Published in Politico on October 15, 2012
LACONIA, N.H. — The dash for control of the House this year is muddled by massive population shifts, redrawn districts and a spate of retirements.
But in a pair of House races here in New Hampshire, those variables are all stripped away. What’s left is one the purest barometers in the nation of the agenda of John Boehner’s rightward shifting, tea-party fueled House Republican majority.
Here’s the question: Can lawmakers from middle-of-the-road districts survive in a non-tea party year, and after two years of governing that’s dragged congressional approval ratings to record lows?
Granite State voters — a rightward-leaning but pragmatic bunch — have a chance for a do-over. Returning Republicans Charlie Bass and Frank Guinta to Congress would be a vote of confidence in Boehner’s House. If Democrats Carol Shea-Porter and Anne McLane Kuster prevail — they’re both waging comebacks after losing two years ago — it would be a show of buyer’s remorse and cast doubts on Boehner’s ability to forge a lasting, and robust GOP majority.

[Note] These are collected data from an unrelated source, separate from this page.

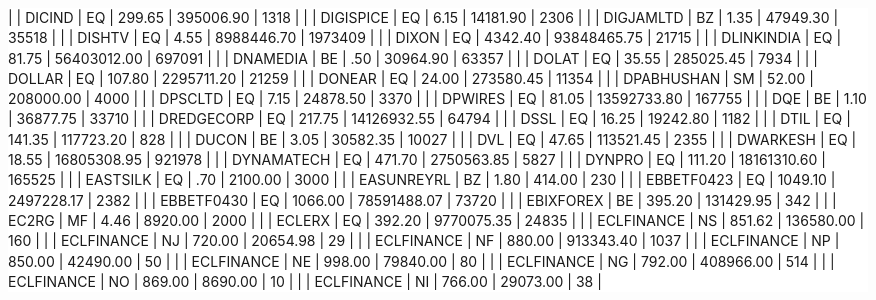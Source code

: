 |  | DICIND | EQ | 299.65 | 395006.90 | 1318 |
|  | DIGISPICE | EQ | 6.15 | 14181.90 | 2306 |
|  | DIGJAMLTD | BZ | 1.35 | 47949.30 | 35518 |
|  | DISHTV | EQ | 4.55 | 8988446.70 | 1973409 |
|  | DIXON | EQ | 4342.40 | 93848465.75 | 21715 |
|  | DLINKINDIA | EQ | 81.75 | 56403012.00 | 697091 |
|  | DNAMEDIA | BE | .50 | 30964.90 | 63357 |
|  | DOLAT | EQ | 35.55 | 285025.45 | 7934 |
|  | DOLLAR | EQ | 107.80 | 2295711.20 | 21259 |
|  | DONEAR | EQ | 24.00 | 273580.45 | 11354 |
|  | DPABHUSHAN | SM | 52.00 | 208000.00 | 4000 |
|  | DPSCLTD | EQ | 7.15 | 24878.50 | 3370 |
|  | DPWIRES | EQ | 81.05 | 13592733.80 | 167755 |
|  | DQE | BE | 1.10 | 36877.75 | 33710 |
|  | DREDGECORP | EQ | 217.75 | 14126932.55 | 64794 |
|  | DSSL | EQ | 16.25 | 19242.80 | 1182 |
|  | DTIL | EQ | 141.35 | 117723.20 | 828 |
|  | DUCON | BE | 3.05 | 30582.35 | 10027 |
|  | DVL | EQ | 47.65 | 113521.45 | 2355 |
|  | DWARKESH | EQ | 18.55 | 16805308.95 | 921978 |
|  | DYNAMATECH | EQ | 471.70 | 2750563.85 | 5827 |
|  | DYNPRO | EQ | 111.20 | 18161310.60 | 165525 |
|  | EASTSILK | EQ | .70 | 2100.00 | 3000 |
|  | EASUNREYRL | BZ | 1.80 | 414.00 | 230 |
|  | EBBETF0423 | EQ | 1049.10 | 2497228.17 | 2382 |
|  | EBBETF0430 | EQ | 1066.00 | 78591488.07 | 73720 |
|  | EBIXFOREX | BE | 395.20 | 131429.95 | 342 |
|  | EC2RG | MF | 4.46 | 8920.00 | 2000 |
|  | ECLERX | EQ | 392.20 | 9770075.35 | 24835 |
|  | ECLFINANCE | NS | 851.62 | 136580.00 | 160 |
|  | ECLFINANCE | NJ | 720.00 | 20654.98 | 29 |
|  | ECLFINANCE | NF | 880.00 | 913343.40 | 1037 |
|  | ECLFINANCE | NP | 850.00 | 42490.00 | 50 |
|  | ECLFINANCE | NE | 998.00 | 79840.00 | 80 |
|  | ECLFINANCE | NG | 792.00 | 408966.00 | 514 |
|  | ECLFINANCE | NO | 869.00 | 8690.00 | 10 |
|  | ECLFINANCE | NI | 766.00 | 29073.00 | 38 |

It’s a stark test, in two truly swing districts, of the Democratic attacks — and Republican retorts — to changes to Medicare, Medicaid and federal spending.
Democrats want to make this a referendum on the past two years. Kuster is labeling Bass as a big-spending, radical minion of the tea party, and Shea-Porter is trying to paint Guinta as a candidate eager to yank poor infirmed people out of their beds, and swipe meals from their hands.
“I think it’s quite clear for the viewers that if you are part of the 9 percent who think that Congress is working well, then I think Congressman Bass is your candidate,” Kuster said in a debate last week sponsored by WBIN television in Derry. “I’m talking to the 90 percent of people who believe that Congress is dysfunctional right now.”